The Iran Deal is in Jeopardy, and Other Disasters

America is still in shock—both opponents and supporters—over Donald Trump’s surprise victory on November 8th. We must now, however, attempt to assess what a Trump administration foreign policy would look like. That task is made more difficult by his complete lack of any policy depth and his tendency to radically shift positions depending on the current political winds. The obvious place to start is trade, but two other areas of intense interest for Europeans may come up more quickly, the Iran nuclear deal and the visa waiver program.

Trump has offered so few details on his policies that it’s nearly impossible to accurately predict exactly what a Trump administration will do. Certainly, Trump’s admiration for Russian President Vladimir Putin is deeply troubling. It’s likely that President-elect Trump will pursue warmer relations with Moscow, but that is a position that is deeply opposed by most Republicans, even his own Vice President. We can have more confidence in predicting the Trump administration’s policies in areas in which Trump is more aligned with his Republican colleagues.

In no policy area is Trump more in synch with Republicans than opposition to the Iran nuclear deal. Trump has said he will “renegotiate” the deal and ask Congress to impose new sanctions on Iran. When the Iran deal was put before Congress in 2015, every Republican voted against it. The reality that the deal has been implemented, sanctions have been lifted, Iran has dismantled its nuclear program, and frozen Iranian assets have been returned, does narrow Trump’s options somewhat.

Trump can, however, direct his administration to re-impose some sanctions. Just two days after Trump’s election, one of his most ardent Republican foes, Sen. Lindsey Graham, said, “Trump has been right about the Iran deal, it needs to be renegotiated. I’m going to create leverage for him.” Much has been made of Trump’s experience as a negotiator, looking for every advantage, and Graham is trying to help him gain that leverage.

But that cuts both ways. European governments supportive of the Iran nuclear deal must make clear, immediately, that Iran has complied with the terms of the deal and they have no intention of participating in any renegotiation nor impose new sanctions. If European governments are clear and firm that they wont go along, it undercuts any leverage Trump is trying to gain, and he may back away from any meaningful attempt to reopen the deal.

Leaving aside for the moment how controversial they are, Trump’s proposals to build a wall on the U.S.-Mexico border and ban all Muslims from entering the United States lack any detail on how they would be accomplished.

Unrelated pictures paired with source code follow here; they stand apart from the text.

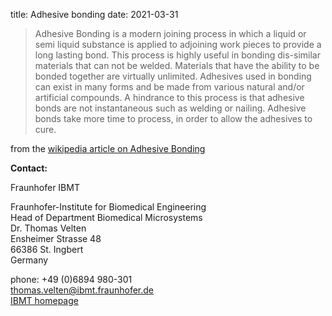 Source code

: title: Adhesive bonding
date: 2021-03-31

> Adhesive Bonding is a modern joining process in which a liquid or semi liquid substance is applied 
> to adjoining work pieces to provide a long lasting bond. This process is highly useful in bonding
> dis-similar materials that can not be welded. Materials that have the ability to be bonded
> together are virtually unlimited. Adhesives used in bonding can exist in many forms and be made
> from various natural and/or artificial compounds. A hindrance to this process is that adhesive
> bonds are not instantaneous such as welding or nailing. Adhesive bonds take more time to process,
> in order to allow the adhesives to cure.

from the [wikipedia article on Adhesive Bonding](http://en.wikipedia.org/wiki/Adhesive_bonding)
<!--break-->
__Contact:__

Fraunhofer IBMT

Fraunhofer-Institute for Biomedical Engineering  
Head of Department Biomedical Microsystems  
Dr. Thomas Velten  
Ensheimer Strasse 48   
66386 St. Ingbert   
Germany  

phone: +49 (0)6894 980-301   
thomas.velten@ibmt.fraunhofer.de  
[IBMT homepage](http://www.ibmt.fraunhofer.de/fhg/ibmt_en/biomedical_engineering/biomedical_microsystems/microsensors_microfluidics/index.jsp) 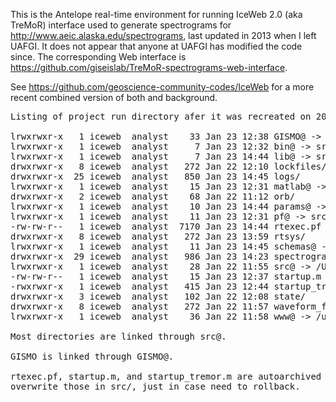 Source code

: 
This is the Antelope real-time environment for running IceWeb 2.0 (aka TreMoR) interface used to generate spectrograms for http://www.aeic.alaska.edu/spectrograms, last updated in 2013 when I left UAFGI. It does not appear that anyone at UAFGI has modified the code since.
The corresponding Web interface is https://github.com/giseislab/TreMoR-spectrograms-web-interface.

See https://github.com/geoscience-community-codes/IceWeb for a more recent combined version of both and background.

<pre>
Listing of project run directory afer it was recreated on 20130123:

lrwxrwxr-x   1 iceweb  analyst    33 Jan 23 12:38 GISMO@ -> /Users/iceweb/src/GISMO/git/GISMO
lrwxrwxr-x   1 iceweb  analyst     7 Jan 23 12:32 bin@ -> src/bin
lrwxrwxr-x   1 iceweb  analyst     7 Jan 23 14:44 lib@ -> src/lib
drwxrwxr-x   8 iceweb  analyst   272 Jan 22 12:10 lockfiles/
drwxrwxr-x  25 iceweb  analyst   850 Jan 23 14:45 logs/
lrwxrwxr-x   1 iceweb  analyst    15 Jan 23 12:31 matlab@ -> src/data/matlab
drwxrwxr-x   2 iceweb  analyst    68 Jan 22 11:12 orb/
lrwxrwxr-x   1 iceweb  analyst    10 Jan 23 14:44 params@ -> src/params
lrwxrwxr-x   1 iceweb  analyst    11 Jan 23 12:31 pf@ -> src/data/pf
-rw-rw-r--   1 iceweb  analyst  7170 Jan 23 14:44 rtexec.pf
drwxrwxr-x   8 iceweb  analyst   272 Jan 23 13:59 rtsys/
lrwxrwxr-x   1 iceweb  analyst    11 Jan 23 14:45 schemas@ -> src/schemas
drwxrwxr-x  29 iceweb  analyst   986 Jan 23 14:23 spectrograms/
lrwxrwxr-x   1 iceweb  analyst    28 Jan 22 11:55 src@ -> /Users/iceweb/src/TreMoR_new
-rw-rw-r--   1 iceweb  analyst    15 Jan 23 12:37 startup.m
-rwxrwxr-x   1 iceweb  analyst   415 Jan 23 12:44 startup_tremor.m*
drwxrwxr-x   3 iceweb  analyst   102 Jan 22 12:08 state/
drwxrwxr-x   8 iceweb  analyst   272 Jan 22 11:57 waveform_files/
lrwxrwxr-x   1 iceweb  analyst    36 Jan 22 11:58 www@ -> /usr/local/mosaic/AVO/avoseis/TreMoR

Most directories are linked through src@.

GISMO is linked through GISMO@.

rtexec.pf, startup.m, and startup_tremor.m are autoarchived to src/autobackups hourly. These do not
overwrite those in src/, just in case need to rollback.  
</pre>

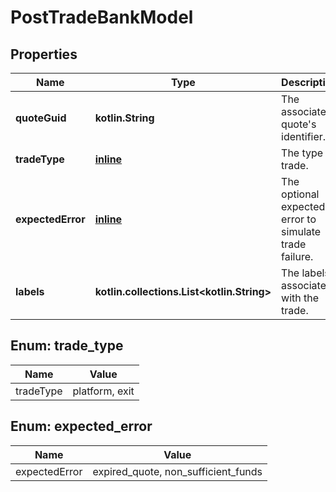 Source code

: 
# PostTradeBankModel

## Properties
Name | Type | Description | Notes
------------ | ------------- | ------------- | -------------
**quoteGuid** | **kotlin.String** | The associated quote&#39;s identifier. | 
**tradeType** | [**inline**](#TradeType) | The type of trade. |  [optional]
**expectedError** | [**inline**](#ExpectedError) | The optional expected error to simulate trade failure. |  [optional]
**labels** | **kotlin.collections.List&lt;kotlin.String&gt;** | The labels associated with the trade. |  [optional]


<a name="TradeType"></a>
## Enum: trade_type
Name | Value
---- | -----
tradeType | platform, exit


<a name="ExpectedError"></a>
## Enum: expected_error
Name | Value
---- | -----
expectedError | expired_quote, non_sufficient_funds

Less prominent was his suggestion in March that “its time to stop” the visa waiver program, and it is easy to see how that could be implemented. While no Congressional Republican has, to my knowledge, recommended completely scrapping the visa waiver program, Congress did enact new restrictions just last year. In Congressional hearings on that measure, many Republican members indicated that they were not finished examining the program, and in a Trump administration it could be on the chopping block.

European governments may have less ability to influence this issue than on the Iran deal, but they can make clear how the much revenue is associated with the ease with which most Europeans can enter the United States. And I say this partially in jest and partially in sadness at the reality that he has such unprecedented conflicts of interest, Europeans should point out to the president-elect that fewer business and holiday travelers to the United States will assuredly mean fewer guests for Trump hotels.

Opposition to current American trade deals has been a centerpiece of Trump’s platform. It seems impossible that Trump would pursue any new trade deal, especially given a recent poll of Republicans by Pew that showed only 24% viewed free trade as a good thing, while 68% did not. But with Trump, you never know. Republicans in Congress have traditionally been pro-trade. They can read polls too, however, and its extremely unlikely that TTIP, TPP, or any other trade deal gets through any time soon.

Predicting a Trump administration is a guessing game. He has never held elective office before, lacks even a basic idea of how our government works, has proposed polices that upend decades of consensus, and has offered few details of how he would actually do it. Given all these uncertainties, it is best to focus our early attention on areas in which he is aligned with the Republicans who control Congress. The urgent priority is to prevent Trump from unraveling the Iran deal and ending the visa waiver program. More fights will lie ahead, but this is where to start.